SEARED SEA SCALLOPS WITH EXOTIC MUSHROOMS, POTATO MOUSSELINE, FOIE GRAS BUTTER AND TRUFFLE VINAIGRETTE
Steps:
- For the foie gras butter: Combine the foie gras and 4 ounces of the butter in a food processor and puree. Transfer Foie Gras Butter to a small container, cover with plastic wrap and refrigerate.
- For the wild mushrooms: Heat a large saute pan over a high heat (large enough to hold all the mushrooms in a single layer). Add 1 tablespoon olive oil and then the mushrooms. Cook over high heat until crispy around the edges -- approximately 3 to 5 minutes. Remove the mushrooms from the pan and let cool.
- For the potato mousseline: Place potatoes in a saucepan, cover with cold water and bring to a boil over medium heat. Reduce the flame to low and simmer until very tender. Drain immediately and place in a food mill (not a food processor) or potato ricer. Rice or work through the food mill, adding 1/4 pound of butter, stirring constantly. Add 1 to 2 tablespoons of warm milk so that the puree is silky but not runny. Cover with plastic wrap and keep and keep warm over a double boiler.
- For the gremolata: Combine chopped parsley, lemon zest and garlic.
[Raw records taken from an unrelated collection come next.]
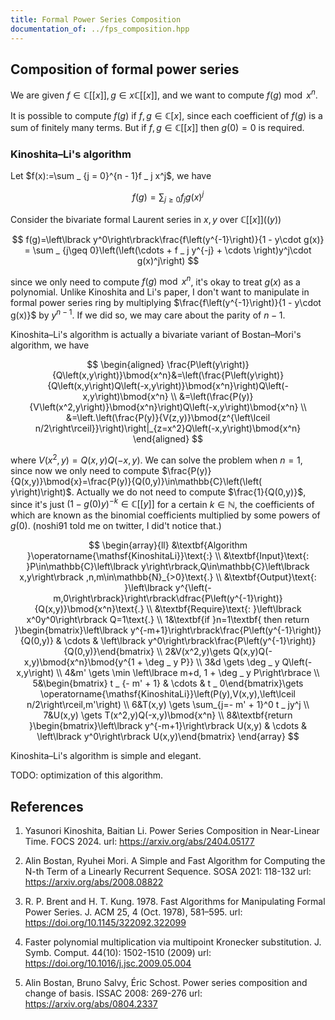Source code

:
 ```yaml
---
title: Formal Power Series Composition
documentation_of: ../fps_composition.hpp
---
```


## Composition of formal power series

We are given $f\in\mathbb{C}\left\lbrack\left\lbrack x\right\rbrack\right\rbrack,g\in x\mathbb{C}\left\lbrack\left\lbrack x\right\rbrack\right\rbrack$, and we want to compute $f(g)\bmod{x^n}$.

It is possible to compute $f(g)$ if $f,g\in\mathbb{C}\left\lbrack x\right\rbrack$, since each coefficient of $f(g)$ is a sum of finitely many terms. But if $f,g\in\mathbb{C}\left\lbrack\left\lbrack x\right\rbrack\right\rbrack$ then $g(0)=0$ is required.

### Kinoshita–Li's algorithm

Let $f(x):=\sum _ {j = 0}^{n - 1}f _ j x^j$, we have

$$
f(g)=\sum _ {j \geq 0}f _ j g(x)^j
$$

Consider the bivariate formal Laurent series in $x,y$ over $\mathbb{C}\left\lbrack\left\lbrack x\right\rbrack\right\rbrack\left(\left(y\right)\right)$

$$
f(g)=\left\lbrack y^0\right\rbrack\frac{f\left(y^{-1}\right)}{1 - y\cdot g(x)} = \sum _ {j\geq 0}\left(\left(\cdots + f _ j y^{-j} + \cdots \right)y^j\cdot g(x)^j\right)
$$

since we only need to compute $f(g)\bmod{x^n}$, it's okay to treat $g(x)$ as a polynomial. Unlike Kinoshita and Li's paper, I don't want to manipulate in formal power series ring by multiplying $\frac{f\left(y^{-1}\right)}{1 - y\cdot g(x)}$ by $y^{n-1}$. If we did so, we may care about the parity of $n-1$.

Kinoshita–Li's algorithm is actually a bivariate variant of Bostan–Mori's algorithm, we have

$$
\begin{aligned}
\frac{P\left(y\right)}{Q\left(x,y\right)}\bmod{x^n}&=\left(\frac{P\left(y\right)}{Q\left(x,y\right)Q\left(-x,y\right)}\bmod{x^n}\right)Q\left(-x,y\right)\bmod{x^n} \\
&=\left(\frac{P(y)}{V\left(x^2,y\right)}\bmod{x^n}\right)Q\left(-x,y\right)\bmod{x^n} \\
&=\left.\left(\frac{P(y)}{V(z,y)}\bmod{z^{\left\lceil n/2\right\rceil}}\right)\right|_{z=x^2}Q\left(-x,y\right)\bmod{x^n}
\end{aligned}
$$

where $V\left(x^2,y\right)=Q(x,y)Q(-x,y)$. We can solve the problem when $n=1$, since now we only need to compute $\frac{P(y)}{Q(x,y)}\bmod{x}=\frac{P(y)}{Q(0,y)}\in\mathbb{C}\left(\left( y\right)\right)$. Actually we do not need to compute $\frac{1}{Q(0,y)}$, since it's just $\left(1-g(0)y\right)^{-k}\in\mathbb{C}\left\lbrack\left\lbrack y\right\rbrack\right\rbrack$ for a certain $k\in\mathbb{N}$, the coefficients of which are known as the binomial coefficients multiplied by some powers of $g(0)$. (noshi91 told me on twitter, I did't notice that.)

$$
\begin{array}{ll}
&\textbf{Algorithm }\operatorname{\mathsf{KinoshitaLi}}\text{:} \\
&\textbf{Input}\text{: }P\in\mathbb{C}\left\lbrack y\right\rbrack,Q\in\mathbb{C}\left\lbrack x,y\right\rbrack ,n,m\in\mathbb{N}_{>0}\text{.} \\
&\textbf{Output}\text{: }\left\lbrack y^{\left(-m,0\right\rbrack}\right\rbrack\dfrac{P\left(y^{-1}\right)}{Q(x,y)}\bmod{x^n}\text{.} \\
&\textbf{Require}\text{: }\left\lbrack x^0y^0\right\rbrack Q=1\text{.} \\
1&\textbf{if }n=1\textbf{ then return }\begin{bmatrix}\left\lbrack y^{-m+1}\right\rbrack\frac{P\left(y^{-1}\right)}{Q(0,y)} & \cdots & \left\lbrack y^0\right\rbrack\frac{P\left(y^{-1}\right)}{Q(0,y)}\end{bmatrix} \\
2&V(x^2,y)\gets Q(x,y)Q(-x,y)\bmod{x^n}\bmod{y^{1 + \deg _ y P}} \\
3&d \gets \deg _ y Q\left(-x,y\right) \\
4&m' \gets \min \left\lbrace m+d, 1 + \deg _ y P\right\rbrace \\
5&\begin{bmatrix} t _ {- m' + 1} & \cdots & t _ 0\end{bmatrix}\gets \operatorname{\mathsf{KinoshitaLi}}\left(P(y),V(x,y),\left\lceil n/2\right\rceil,m'\right) \\
6&T(x,y) \gets \sum_{j=- m' + 1}^0 t _ jy^j \\
7&U(x,y) \gets T(x^2,y)Q(-x,y)\bmod{x^n} \\
8&\textbf{return }\begin{bmatrix}\left\lbrack y^{-m+1}\right\rbrack U(x,y) & \cdots & \left\lbrack y^0\right\rbrack U(x,y)\end{bmatrix}
\end{array}
$$

Kinoshita–Li's algorithm is simple and elegant.

TODO: optimization of this algorithm.

## References

1. Yasunori Kinoshita, Baitian Li. Power Series Composition in Near-Linear Time. FOCS 2024. url: <https://arxiv.org/abs/2404.05177>

2. Alin Bostan, Ryuhei Mori. A Simple and Fast Algorithm for Computing the N-th Term of a Linearly Recurrent Sequence. SOSA 2021: 118-132 url: <https://arxiv.org/abs/2008.08822>

3. R. P. Brent and H. T. Kung. 1978. Fast Algorithms for Manipulating Formal Power Series. J. ACM 25, 4 (Oct. 1978), 581–595. url: <https://doi.org/10.1145/322092.322099>

4. Faster polynomial multiplication via multipoint Kronecker substitution. J. Symb. Comput. 44(10): 1502-1510 (2009) url: <https://doi.org/10.1016/j.jsc.2009.05.004>

5. Alin Bostan, Bruno Salvy, Éric Schost. Power series composition and change of basis. ISSAC 2008: 269-276 url: <https://arxiv.org/abs/0804.2337>
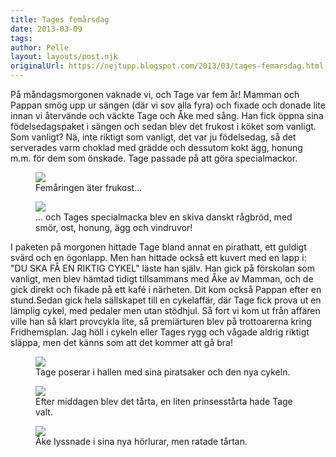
 ```yaml
---
title: Tages femårsdag
date: 2013-03-09
tags: 	
author: Pelle
layout: layouts/post.njk
originalUrl: https://nejtupp.blogspot.com/2013/03/tages-femarsdag.html
---
```


På måndagsmorgonen vaknade vi, och Tage var fem år! Mamman och Pappan smög upp ur sängen (där vi sov alla fyra) och fixade och donade lite innan vi återvände och väckte Tage och Åke med sång. Han fick öppna sina födelsedagspaket i sängen och sedan blev det frukost i köket som vanligt. Som vanligt? Nä, inte riktigt som vanligt, det var ju födelsedag, så det serverades varm choklad med grädde och dessutom kokt ägg, honung m.m. för dem som önskade. Tage passade på att göra specialmackor.

<figure>
	<img src="../../../../img/Tages+fo%CC%88delsedag-PERK1798.jpg">
	<figcaption>Femåringen äter frukost...</figcaption>
</figure>

<figure>
	<img src="../../../../img/Tages+fo%CC%88delsedag-PERK1802.jpg">
	<figcaption>... och Tages specialmacka blev en skiva danskt rågbröd, med smör, ost, honung, ägg och vindruvor!</figcaption>
</figure>

I paketen på morgonen hittade Tage bland annat en pirathatt, ett guldigt svärd och en ögonlapp. Men han hittade också ett kuvert med en lapp i: "DU SKA FÅ EN RIKTIG CYKEL" läste han själv. Han gick på förskolan som vanligt, men blev hämtad tidigt tillsammans med Åke av Mamman, och de gick direkt och fikade på ett kafé i närheten. Dit kom också Pappan efter en stund.Sedan gick hela sällskapet till en cykelaffär, där Tage fick prova ut en lämplig cykel, med pedaler men utan stödhjul. Så fort vi kom ut från affären ville han så klart provcykla lite, så premiärturen blev på trottoarerna kring Fridhemsplan. Jag höll i cykeln eller Tages rygg och vågade aldrig riktigt släppa, men det känns som att det kommer att gå bra!

<figure>
	<img src="../../../../img/Tages+fo%CC%88delsedag-PERK1854.jpg">
	<figcaption>Tage poserar i hallen med sina piratsaker och den nya cykeln.</figcaption>
</figure>

<figure>
	<img src="../../../../img/Tages+fo%CC%88delsedag-PERK1857.jpg">
	<figcaption>Efter middagen blev det tårta, en liten prinsesstårta hade Tage valt.</figcaption>
</figure>

<figure>
	<img src="../../../../img/Tages+fo%CC%88delsedag-PERK1865.jpg">
	<figcaption>Åke lyssnade i sina nya hörlurar, men ratade tårtan.</figcaption>
</figure>
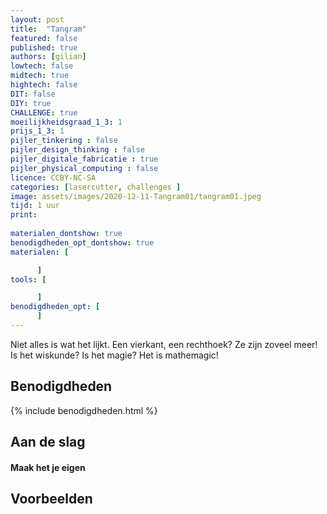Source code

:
 ```yaml
---
layout: post
title:  "Tangram"
featured: false
published: true
authors: [gilian]
lowtech: false
midtech: true
hightech: false
DIT: false
DIY: true
CHALLENGE: true
moeilijkheidsgraad_1_3: 1
prijs_1_3: 1
pijler_tinkering : false
pijler_design_thinking : false
pijler_digitale_fabricatie : true
pijler_physical_computing : false
licence: CCBY-NC-SA 
categories: [lasercutter, challenges ]
image: assets/images/2020-12-11-Tangram01/tangram01.jpeg
tijd: 1 uur
print:
    
materialen_dontshow: true
benodigdheden_opt_dontshow: true
materialen: [

      ]
tools: [

      ]
benodigdheden_opt: [
      ]
---
```


Niet alles is wat het lijkt. Een vierkant, een rechthoek? Ze zijn zoveel meer! Is het wiskunde? Is het magie? Het is mathemagic!


## Benodigdheden


{% include benodigdheden.html %}


## Aan de slag

#### Maak het je eigen


## Voorbeelden

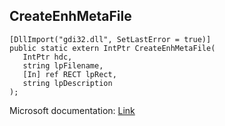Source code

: ## CreateEnhMetaFile

```
[DllImport("gdi32.dll", SetLastError = true)]
public static extern IntPtr CreateEnhMetaFile(
   IntPtr hdc,
   string lpFilename,
   [In] ref RECT lpRect,
   string lpDescription
);
```

Microsoft documentation: [Link](https://learn.microsoft.com/en-us/windows/win32/api/wingdi/nf-wingdi-createenhmetafilea)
- Sear the scallops: Heat a saute pan over high heat. Season scallops with salt and pepper. Add 1 tablespoon oil to the pan. Sear the scallops until golden on one side, flip and then sear the other side. Remove from pan and keep warm.
- For the truffle vinaigrette: Combine truffle juice, port and the juice from the truffle peelings in a non-reactive saucepan. Reduce over medium-low heat until reduced by about 3/4 or until liquid is a thin syrup. Remove from heat and cool.
- Combine port - truffle reduction with vinegars and whisk in the oils. Set aside. This mixture will keep for 1 month in the refrigerator if it is tightly covered.
- For the assembly: In the center of 4 large plates place a dollop of the potato mousseline. Reheat the mushrooms and sprinkle with gremolata to taste. Arrange mushrooms around the potatoes. Drizzle the foie gras butter over and around the mushrooms. Drizzle the truffle vinaigrette on and around the mushrooms. Place 3 scallops on top of each of the mounds of potato mousseline.